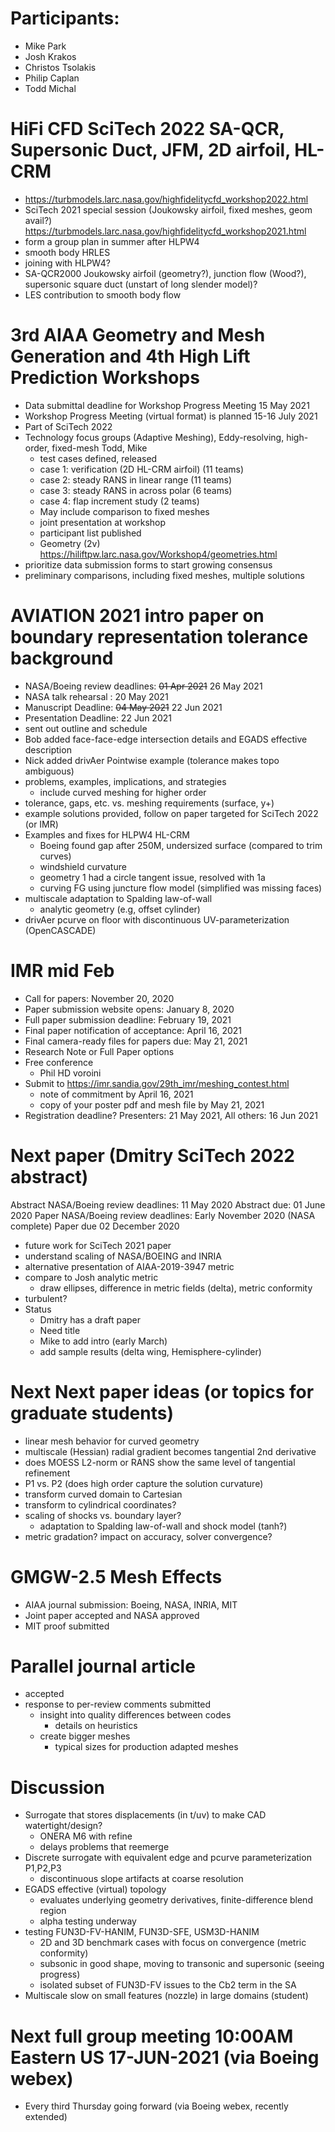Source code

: 
# Participants:
- Mike Park
- Josh Krakos
- Christos Tsolakis
- Philip Caplan
- Todd Michal

# HiFi CFD SciTech 2022 SA-QCR, Supersonic Duct, JFM, 2D airfoil, HL-CRM
  - https://turbmodels.larc.nasa.gov/highfidelitycfd_workshop2022.html
  - SciTech 2021 special session (Joukowsky airfoil, fixed meshes, geom avail?)
    https://turbmodels.larc.nasa.gov/highfidelitycfd_workshop2021.html
  - form a group plan in summer after HLPW4
  - smooth body HRLES
  - joining with HLPW4?
  - SA-QCR2000 Joukowsky airfoil (geometry?), junction flow (Wood?),
     supersonic square duct (unstart of long slender model)?
  - LES contribution to smooth body flow

# 3rd AIAA Geometry and Mesh Generation and 4th High Lift Prediction Workshops
  - Data submittal deadline for Workshop Progress Meeting 15 May 2021
  - Workshop Progress Meeting (virtual format) is planned 15-16 July 2021
  - Part of SciTech 2022
  - Technology focus groups (Adaptive Meshing), Eddy-resolving, high-order, fixed-mesh
    Todd, Mike
    - test cases defined, released
    - case 1: verification (2D HL-CRM airfoil) (11 teams)
    - case 2: steady RANS in linear range (11 teams)
    - case 3: steady RANS in across polar (6 teams)
    - case 4: flap increment study (2 teams)
    - May include comparison to fixed meshes
    - joint presentation at workshop
    - participant list published
    - Geometry (2v) https://hiliftpw.larc.nasa.gov/Workshop4/geometries.html
  - prioritize data submission forms to start growing consensus
  - preliminary comparisons, including fixed meshes, multiple solutions

# AVIATION 2021 intro paper on boundary representation tolerance background
- NASA/Boeing review deadlines: ~~01 Apr 2021~~ 26 May 2021
- NASA talk rehearsal : 20 May 2021
- Manuscript Deadline: ~~04 May 2021~~ 22 Jun 2021
- Presentation Deadline: 22 Jun 2021
- sent out outline and schedule
- Bob added face-face-edge intersection details and EGADS effective description
- Nick added drivAer Pointwise example (tolerance makes topo ambiguous)
- problems, examples, implications, and strategies
  - include curved meshing for higher order
- tolerance, gaps, etc. vs. meshing requirements (surface, y+)
- example solutions provided, follow on paper targeted for SciTech 2022 (or IMR)
- Examples and fixes for HLPW4 HL-CRM
  - Boeing found gap after 250M, undersized surface (compared to trim curves)
  - windshield curvature
  - geometry 1 had a circle tangent issue, resolved with 1a
  - curving FG using juncture flow model (simplified was missing faces)
- multiscale adaptation to Spalding law-of-wall
  - analytic geometry (e.g, offset cylinder)
- drivAer pcurve on floor with discontinuous UV-parameterization (OpenCASCADE)

# IMR mid Feb
- Call for papers: November 20, 2020
- Paper submission website opens:  January 8, 2020
- Full paper submission deadline: February 19, 2021
- Final paper notification of acceptance: April 16, 2021
- Final camera-ready files for papers due: May 21, 2021
- Research Note or Full Paper options
- Free conference
  - Phil HD voroini
- Submit to https://imr.sandia.gov/29th_imr/meshing_contest.html
  - note of commitment by April 16, 2021
  - copy of your poster pdf and mesh file by May 21, 2021
- Registration deadline? Presenters: 21 May 2021, All others: 16 Jun 2021

# Next paper (Dmitry SciTech 2022 abstract)
Abstract NASA/Boeing review deadlines: 11 May 2020
Abstract due: 01 June 2020
Paper NASA/Boeing review deadlines: Early November 2020 (NASA complete)
Paper due 02 December 2020
- future work for SciTech 2021 paper
- understand scaling of NASA/BOEING and INRIA
- alternative presentation of AIAA-2019-3947 metric
- compare to Josh analytic metric
  - draw ellipses, difference in metric fields (delta), metric conformity
- turbulent?
- Status
  - Dmitry has a draft paper
  - Need title
  - Mike to add intro (early March)
  - add sample results (delta wing, Hemisphere-cylinder)

# Next Next paper ideas (or topics for graduate students)
- linear mesh behavior for curved geometry
- multiscale (Hessian) radial gradient becomes tangential 2nd derivative
- does MOESS L2-norm or RANS show the same level of tangential refinement
- P1 vs. P2 (does high order capture the solution curvature)
- transform curved domain to Cartesian
- transform to cylindrical coordinates?
- scaling of shocks vs. boundary layer?
  - adaptation to Spalding law-of-wall and shock model (tanh?)
- metric gradation? impact on accuracy, solver convergence? 

# GMGW-2.5 Mesh Effects
- AIAA journal submission: Boeing, NASA, INRIA, MIT
- Joint paper accepted and NASA approved
- MIT proof submitted

# Parallel journal article
- accepted
- response to per-review comments submitted
  - insight into quality differences between codes
    - details on heuristics
  - create bigger meshes
    - typical sizes for production adapted meshes

# Discussion
- Surrogate that stores displacements (in t/uv) to make CAD watertight/design?
  - ONERA M6 with refine
  - delays problems that reemerge
- Discrete surrogate with equivalent edge and pcurve parameterization P1,P2,P3
  - discontinuous slope artifacts at coarse resolution 
- EGADS effective (virtual) topology
  - evaluates underlying geometry derivatives, finite-difference blend region
  - alpha testing underway
- testing FUN3D-FV-HANIM, FUN3D-SFE, USM3D-HANIM
  - 2D and 3D benchmark cases with focus on convergence (metric conformity)
  - subsonic in good shape, moving to transonic and supersonic (seeing progress)
  - isolated subset of FUN3D-FV issues to the Cb2 term in the SA
- Multiscale slow on small features (nozzle) in large domains (student)

# Next full group meeting 10:00AM Eastern US 17-JUN-2021 (via Boeing webex)
- Every third Thursday going forward (via Boeing webex, recently extended)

* **Task**:
The answer is the records above, repeated exactly, with no picture in it.

* **Your solution**:
Source code

: 
# Participants:
- Mike Park
- Josh Krakos
- Christos Tsolakis
- Philip Caplan
- Todd Michal

# HiFi CFD SciTech 2022 SA-QCR, Supersonic Duct, JFM, 2D airfoil, HL-CRM
  - https://turbmodels.larc.nasa.gov/highfidelitycfd_workshop2022.html
  - SciTech 2021 special session (Joukowsky airfoil, fixed meshes, geom avail?)
    https://turbmodels.larc.nasa.gov/highfidelitycfd_workshop2021.html
  - form a group plan in summer after HLPW4
  - smooth body HRLES
  - joining with HLPW4?
  - SA-QCR2000 Joukowsky airfoil (geometry?), junction flow (Wood?),
     supersonic square duct (unstart of long slender model)?
  - LES contribution to smooth body flow

# 3rd AIAA Geometry and Mesh Generation and 4th High Lift Prediction Workshops
  - Data submittal deadline for Workshop Progress Meeting 15 May 2021
  - Workshop Progress Meeting (virtual format) is planned 15-16 July 2021
  - Part of SciTech 2022
  - Technology focus groups (Adaptive Meshing), Eddy-resolving, high-order, fixed-mesh
    Todd, Mike
    - test cases defined, released
    - case 1: verification (2D HL-CRM airfoil) (11 teams)
    - case 2: steady RANS in linear range (11 teams)
    - case 3: steady RANS in across polar (6 teams)
    - case 4: flap increment study (2 teams)
    - May include comparison to fixed meshes
    - joint presentation at workshop
    - participant list published
    - Geometry (2v) https://hiliftpw.larc.nasa.gov/Workshop4/geometries.html
  - prioritize data submission forms to start growing consensus
  - preliminary comparisons, including fixed meshes, multiple solutions

# AVIATION 2021 intro paper on boundary representation tolerance background
- NASA/Boeing review deadlines: ~~01 Apr 2021~~ 26 May 2021
- NASA talk rehearsal : 20 May 2021
- Manuscript Deadline: ~~04 May 2021~~ 22 Jun 2021
- Presentation Deadline: 22 Jun 2021
- sent out outline and schedule
- Bob added face-face-edge intersection details and EGADS effective description
- Nick added drivAer Pointwise example (tolerance makes topo ambiguous)
- problems, examples, implications, and strategies
  - include curved meshing for higher order
- tolerance, gaps, etc. vs. meshing requirements (surface, y+)
- example solutions provided, follow on paper targeted for SciTech 2022 (or IMR)
- Examples and fixes for HLPW4 HL-CRM
  - Boeing found gap after 250M, undersized surface (compared to trim curves)
  - windshield curvature
  - geometry 1 had a circle tangent issue, resolved with 1a
  - curving FG using juncture flow model (simplified was missing faces)
- multiscale adaptation to Spalding law-of-wall
  - analytic geometry (e.g, offset cylinder)
- drivAer pcurve on floor with discontinuous UV-parameterization (OpenCASCADE)

# IMR mid Feb
- Call for papers: November 20, 2020
- Paper submission website opens:  January 8, 2020
- Full paper submission deadline: February 19, 2021
- Final paper notification of acceptance: April 16, 2021
- Final camera-ready files for papers due: May 21, 2021
- Research Note or Full Paper options
- Free conference
  - Phil HD voroini
- Submit to https://imr.sandia.gov/29th_imr/meshing_contest.html
  - note of commitment by April 16, 2021
  - copy of your poster pdf and mesh file by May 21, 2021
- Registration deadline? Presenters: 21 May 2021, All others: 16 Jun 2021

# Next paper (Dmitry SciTech 2022 abstract)
Abstract NASA/Boeing review deadlines: 11 May 2020
Abstract due: 01 June 2020
Paper NASA/Boeing review deadlines: Early November 2020 (NASA complete)
Paper due 02 December 2020
- future work for SciTech 2021 paper
- understand scaling of NASA/BOEING and INRIA
- alternative presentation of AIAA-2019-3947 metric
- compare to Josh analytic metric
  - draw ellipses, difference in metric fields (delta), metric conformity
- turbulent?
- Status
  - Dmitry has a draft paper
  - Need title
  - Mike to add intro (early March)
  - add sample results (delta wing, Hemisphere-cylinder)

# Next Next paper ideas (or topics for graduate students)
- linear mesh behavior for curved geometry
- multiscale (Hessian) radial gradient becomes tangential 2nd derivative
- does MOESS L2-norm or RANS show the same level of tangential refinement
- P1 vs. P2 (does high order capture the solution curvature)
- transform curved domain to Cartesian
- transform to cylindrical coordinates?
- scaling of shocks vs. boundary layer?
  - adaptation to Spalding law-of-wall and shock model (tanh?)
- metric gradation? impact on accuracy, solver convergence? 

# GMGW-2.5 Mesh Effects
- AIAA journal submission: Boeing, NASA, INRIA, MIT
- Joint paper accepted and NASA approved
- MIT proof submitted

# Parallel journal article
- accepted
- response to per-review comments submitted
  - insight into quality differences between codes
    - details on heuristics
  - create bigger meshes
    - typical sizes for production adapted meshes

# Discussion
- Surrogate that stores displacements (in t/uv) to make CAD watertight/design?
  - ONERA M6 with refine
  - delays problems that reemerge
- Discrete surrogate with equivalent edge and pcurve parameterization P1,P2,P3
  - discontinuous slope artifacts at coarse resolution 
- EGADS effective (virtual) topology
  - evaluates underlying geometry derivatives, finite-difference blend region
  - alpha testing underway
- testing FUN3D-FV-HANIM, FUN3D-SFE, USM3D-HANIM
  - 2D and 3D benchmark cases with focus on convergence (metric conformity)
  - subsonic in good shape, moving to transonic and supersonic (seeing progress)
  - isolated subset of FUN3D-FV issues to the Cb2 term in the SA
- Multiscale slow on small features (nozzle) in large domains (student)

# Next full group meeting 10:00AM Eastern US 17-JUN-2021 (via Boeing webex)
- Every third Thursday going forward (via Boeing webex, recently extended)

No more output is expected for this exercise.